### Problem statement
Some entries follow. Reproduce exactly the lines starting at the one with "문서](gatt-client.md) 를 참조 하세요." and stopping after the one with "지원 하지 않습니다.".

### Data
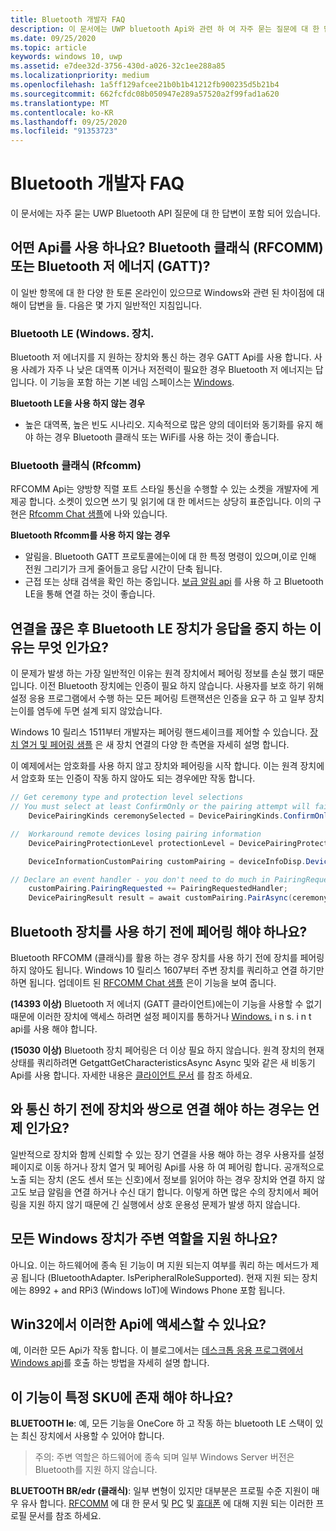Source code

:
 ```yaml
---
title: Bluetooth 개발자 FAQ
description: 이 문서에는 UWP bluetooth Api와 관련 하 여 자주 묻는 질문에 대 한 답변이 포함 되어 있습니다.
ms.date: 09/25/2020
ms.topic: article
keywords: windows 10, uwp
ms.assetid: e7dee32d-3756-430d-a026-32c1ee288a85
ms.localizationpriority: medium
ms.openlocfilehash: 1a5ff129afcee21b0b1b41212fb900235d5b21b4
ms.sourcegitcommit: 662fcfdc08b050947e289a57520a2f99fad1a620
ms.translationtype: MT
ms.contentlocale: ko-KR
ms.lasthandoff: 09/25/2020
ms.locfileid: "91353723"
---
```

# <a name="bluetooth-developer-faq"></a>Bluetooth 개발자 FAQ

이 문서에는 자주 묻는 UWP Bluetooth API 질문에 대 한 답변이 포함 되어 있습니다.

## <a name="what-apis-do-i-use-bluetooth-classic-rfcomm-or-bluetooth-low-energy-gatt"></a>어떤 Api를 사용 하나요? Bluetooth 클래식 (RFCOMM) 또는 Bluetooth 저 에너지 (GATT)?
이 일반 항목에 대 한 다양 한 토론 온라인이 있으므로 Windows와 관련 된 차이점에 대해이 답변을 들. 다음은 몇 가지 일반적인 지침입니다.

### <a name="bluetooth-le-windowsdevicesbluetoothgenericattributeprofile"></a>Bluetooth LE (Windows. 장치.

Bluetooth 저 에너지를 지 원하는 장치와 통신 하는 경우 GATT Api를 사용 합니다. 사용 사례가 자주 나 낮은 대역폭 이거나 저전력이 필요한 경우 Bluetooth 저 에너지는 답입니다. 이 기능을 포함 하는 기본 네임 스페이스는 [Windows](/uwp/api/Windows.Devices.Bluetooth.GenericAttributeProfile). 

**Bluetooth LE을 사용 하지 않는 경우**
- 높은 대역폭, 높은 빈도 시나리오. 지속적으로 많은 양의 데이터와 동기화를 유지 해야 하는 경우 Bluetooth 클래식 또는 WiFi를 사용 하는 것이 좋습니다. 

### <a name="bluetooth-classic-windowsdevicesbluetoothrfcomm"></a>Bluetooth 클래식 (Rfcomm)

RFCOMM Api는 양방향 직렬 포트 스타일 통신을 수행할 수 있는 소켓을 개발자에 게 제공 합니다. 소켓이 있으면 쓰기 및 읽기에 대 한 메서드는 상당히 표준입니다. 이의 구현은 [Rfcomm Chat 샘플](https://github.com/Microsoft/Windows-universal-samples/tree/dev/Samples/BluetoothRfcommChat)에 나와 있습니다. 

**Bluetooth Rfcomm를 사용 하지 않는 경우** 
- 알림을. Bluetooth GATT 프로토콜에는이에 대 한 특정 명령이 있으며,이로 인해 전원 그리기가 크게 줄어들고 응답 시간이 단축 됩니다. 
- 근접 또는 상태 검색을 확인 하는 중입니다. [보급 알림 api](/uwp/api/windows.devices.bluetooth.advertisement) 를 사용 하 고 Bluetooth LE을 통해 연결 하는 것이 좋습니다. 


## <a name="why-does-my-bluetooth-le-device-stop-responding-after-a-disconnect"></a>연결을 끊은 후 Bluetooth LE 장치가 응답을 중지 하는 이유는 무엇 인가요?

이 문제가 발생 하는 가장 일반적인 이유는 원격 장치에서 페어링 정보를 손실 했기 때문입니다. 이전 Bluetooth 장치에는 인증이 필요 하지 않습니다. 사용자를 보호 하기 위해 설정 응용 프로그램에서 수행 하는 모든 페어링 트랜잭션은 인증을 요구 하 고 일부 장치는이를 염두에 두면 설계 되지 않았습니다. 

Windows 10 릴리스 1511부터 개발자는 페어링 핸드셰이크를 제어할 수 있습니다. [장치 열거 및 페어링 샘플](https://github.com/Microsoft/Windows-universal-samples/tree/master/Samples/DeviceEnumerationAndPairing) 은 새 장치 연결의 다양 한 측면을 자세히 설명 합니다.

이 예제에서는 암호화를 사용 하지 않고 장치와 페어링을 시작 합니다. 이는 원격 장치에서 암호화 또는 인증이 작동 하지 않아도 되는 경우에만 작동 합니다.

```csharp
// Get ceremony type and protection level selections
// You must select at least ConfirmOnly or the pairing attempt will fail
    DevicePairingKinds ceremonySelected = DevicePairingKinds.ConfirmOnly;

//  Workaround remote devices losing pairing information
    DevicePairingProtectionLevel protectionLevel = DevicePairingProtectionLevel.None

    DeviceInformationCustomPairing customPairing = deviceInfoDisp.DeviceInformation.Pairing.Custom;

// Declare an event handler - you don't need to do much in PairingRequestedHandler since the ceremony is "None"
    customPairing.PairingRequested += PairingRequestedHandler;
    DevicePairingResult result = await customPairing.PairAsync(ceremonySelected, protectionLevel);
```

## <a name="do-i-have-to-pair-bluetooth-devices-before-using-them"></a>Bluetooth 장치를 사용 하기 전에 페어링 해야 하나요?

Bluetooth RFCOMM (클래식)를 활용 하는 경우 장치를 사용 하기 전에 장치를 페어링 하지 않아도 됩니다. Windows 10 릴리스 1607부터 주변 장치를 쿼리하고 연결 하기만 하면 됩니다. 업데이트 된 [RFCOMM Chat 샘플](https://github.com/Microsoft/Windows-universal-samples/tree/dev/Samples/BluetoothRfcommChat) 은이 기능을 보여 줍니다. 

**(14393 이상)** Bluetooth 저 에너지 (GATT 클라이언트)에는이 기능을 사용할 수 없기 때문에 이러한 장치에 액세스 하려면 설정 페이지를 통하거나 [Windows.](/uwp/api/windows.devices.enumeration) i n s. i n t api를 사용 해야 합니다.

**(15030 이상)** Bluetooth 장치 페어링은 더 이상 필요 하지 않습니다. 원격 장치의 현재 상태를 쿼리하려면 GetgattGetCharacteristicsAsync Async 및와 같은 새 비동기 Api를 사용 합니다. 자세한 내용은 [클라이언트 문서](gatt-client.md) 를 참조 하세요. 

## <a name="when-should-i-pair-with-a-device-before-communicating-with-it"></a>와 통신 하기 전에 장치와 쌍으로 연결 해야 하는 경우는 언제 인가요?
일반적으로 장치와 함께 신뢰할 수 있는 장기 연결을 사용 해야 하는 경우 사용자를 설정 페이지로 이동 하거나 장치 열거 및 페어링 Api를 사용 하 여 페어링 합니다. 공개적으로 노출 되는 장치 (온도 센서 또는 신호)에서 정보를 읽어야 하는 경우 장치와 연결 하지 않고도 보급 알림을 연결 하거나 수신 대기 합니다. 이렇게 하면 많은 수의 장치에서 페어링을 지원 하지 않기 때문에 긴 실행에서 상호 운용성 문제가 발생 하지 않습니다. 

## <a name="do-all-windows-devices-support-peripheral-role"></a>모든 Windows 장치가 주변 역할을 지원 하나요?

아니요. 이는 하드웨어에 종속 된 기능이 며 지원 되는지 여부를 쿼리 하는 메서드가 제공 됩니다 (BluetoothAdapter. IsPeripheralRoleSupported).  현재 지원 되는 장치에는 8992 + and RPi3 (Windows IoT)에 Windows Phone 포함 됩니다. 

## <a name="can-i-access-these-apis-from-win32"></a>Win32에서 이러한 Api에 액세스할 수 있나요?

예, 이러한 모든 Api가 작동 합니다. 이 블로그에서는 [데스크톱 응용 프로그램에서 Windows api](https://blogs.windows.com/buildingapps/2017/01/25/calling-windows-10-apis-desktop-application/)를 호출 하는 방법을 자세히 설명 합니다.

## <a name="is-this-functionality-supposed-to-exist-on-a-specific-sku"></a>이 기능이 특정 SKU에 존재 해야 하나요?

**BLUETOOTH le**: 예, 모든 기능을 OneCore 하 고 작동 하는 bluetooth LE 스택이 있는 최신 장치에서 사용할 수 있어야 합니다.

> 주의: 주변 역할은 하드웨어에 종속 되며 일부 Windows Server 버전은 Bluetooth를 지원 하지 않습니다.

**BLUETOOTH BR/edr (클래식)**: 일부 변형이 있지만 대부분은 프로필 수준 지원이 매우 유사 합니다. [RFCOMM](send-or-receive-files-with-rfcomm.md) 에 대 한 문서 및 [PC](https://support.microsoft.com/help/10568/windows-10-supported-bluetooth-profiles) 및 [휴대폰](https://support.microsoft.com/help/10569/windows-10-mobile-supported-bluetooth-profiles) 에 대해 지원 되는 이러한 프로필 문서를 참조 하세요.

==

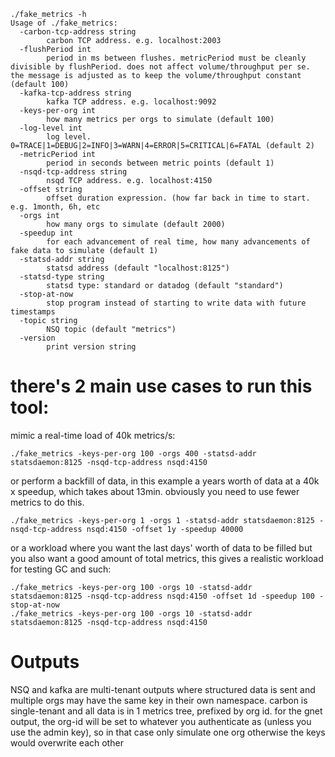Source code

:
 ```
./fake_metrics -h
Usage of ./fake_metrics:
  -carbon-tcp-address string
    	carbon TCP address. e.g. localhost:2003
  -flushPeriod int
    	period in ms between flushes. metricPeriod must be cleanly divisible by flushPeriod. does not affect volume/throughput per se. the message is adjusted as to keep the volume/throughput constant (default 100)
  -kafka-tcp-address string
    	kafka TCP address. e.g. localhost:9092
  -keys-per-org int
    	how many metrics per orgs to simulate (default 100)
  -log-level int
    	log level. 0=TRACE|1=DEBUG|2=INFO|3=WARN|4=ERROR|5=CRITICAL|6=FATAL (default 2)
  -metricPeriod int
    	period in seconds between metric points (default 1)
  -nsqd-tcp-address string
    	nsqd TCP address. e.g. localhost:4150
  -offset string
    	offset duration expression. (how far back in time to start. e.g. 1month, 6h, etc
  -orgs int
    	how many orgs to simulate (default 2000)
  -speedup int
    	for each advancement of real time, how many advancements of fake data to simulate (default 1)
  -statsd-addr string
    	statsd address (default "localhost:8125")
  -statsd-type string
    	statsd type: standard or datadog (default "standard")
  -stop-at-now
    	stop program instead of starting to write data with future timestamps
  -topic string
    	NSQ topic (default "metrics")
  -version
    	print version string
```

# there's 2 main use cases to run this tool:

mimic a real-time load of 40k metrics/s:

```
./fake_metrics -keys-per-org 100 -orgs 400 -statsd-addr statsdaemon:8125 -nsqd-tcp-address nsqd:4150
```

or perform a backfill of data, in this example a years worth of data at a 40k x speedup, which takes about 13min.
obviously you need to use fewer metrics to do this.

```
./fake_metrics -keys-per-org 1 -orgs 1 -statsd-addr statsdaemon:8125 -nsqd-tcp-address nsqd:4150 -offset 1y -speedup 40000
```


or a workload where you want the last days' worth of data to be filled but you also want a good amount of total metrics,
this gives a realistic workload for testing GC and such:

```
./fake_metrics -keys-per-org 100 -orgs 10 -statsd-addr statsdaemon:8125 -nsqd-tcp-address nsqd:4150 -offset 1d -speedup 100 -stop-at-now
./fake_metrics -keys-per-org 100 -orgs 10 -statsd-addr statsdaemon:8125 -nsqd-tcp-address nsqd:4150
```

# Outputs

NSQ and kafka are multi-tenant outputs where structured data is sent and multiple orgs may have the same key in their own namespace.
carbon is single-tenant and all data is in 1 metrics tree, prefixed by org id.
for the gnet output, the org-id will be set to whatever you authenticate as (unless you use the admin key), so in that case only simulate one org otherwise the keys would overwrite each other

### Completed exercise
**(15030 이상)** Bluetooth 장치 페어링은 더 이상 필요 하지 않습니다. 원격 장치의 현재 상태를 쿼리하려면 GetgattGetCharacteristicsAsync Async 및와 같은 새 비동기 Api를 사용 합니다. 자세한 내용은 [클라이언트 문서](gatt-client.md) 를 참조 하세요. 

## <a name="when-should-i-pair-with-a-device-before-communicating-with-it"></a>와 통신 하기 전에 장치와 쌍으로 연결 해야 하는 경우는 언제 인가요?
일반적으로 장치와 함께 신뢰할 수 있는 장기 연결을 사용 해야 하는 경우 사용자를 설정 페이지로 이동 하거나 장치 열거 및 페어링 Api를 사용 하 여 페어링 합니다. 공개적으로 노출 되는 장치 (온도 센서 또는 신호)에서 정보를 읽어야 하는 경우 장치와 연결 하지 않고도 보급 알림을 연결 하거나 수신 대기 합니다. 이렇게 하면 많은 수의 장치에서 페어링을 지원 하지 않기 때문에 긴 실행에서 상호 운용성 문제가 발생 하지 않습니다. 

## <a name="do-all-windows-devices-support-peripheral-role"></a>모든 Windows 장치가 주변 역할을 지원 하나요?

아니요. 이는 하드웨어에 종속 된 기능이 며 지원 되는지 여부를 쿼리 하는 메서드가 제공 됩니다 (BluetoothAdapter. IsPeripheralRoleSupported).  현재 지원 되는 장치에는 8992 + and RPi3 (Windows IoT)에 Windows Phone 포함 됩니다. 

## <a name="can-i-access-these-apis-from-win32"></a>Win32에서 이러한 Api에 액세스할 수 있나요?

예, 이러한 모든 Api가 작동 합니다. 이 블로그에서는 [데스크톱 응용 프로그램에서 Windows api](https://blogs.windows.com/buildingapps/2017/01/25/calling-windows-10-apis-desktop-application/)를 호출 하는 방법을 자세히 설명 합니다.

## <a name="is-this-functionality-supposed-to-exist-on-a-specific-sku"></a>이 기능이 특정 SKU에 존재 해야 하나요?

**BLUETOOTH le**: 예, 모든 기능을 OneCore 하 고 작동 하는 bluetooth LE 스택이 있는 최신 장치에서 사용할 수 있어야 합니다.

> 주의: 주변 역할은 하드웨어에 종속 되며 일부 Windows Server 버전은 Bluetooth를 지원 하지 않습니다.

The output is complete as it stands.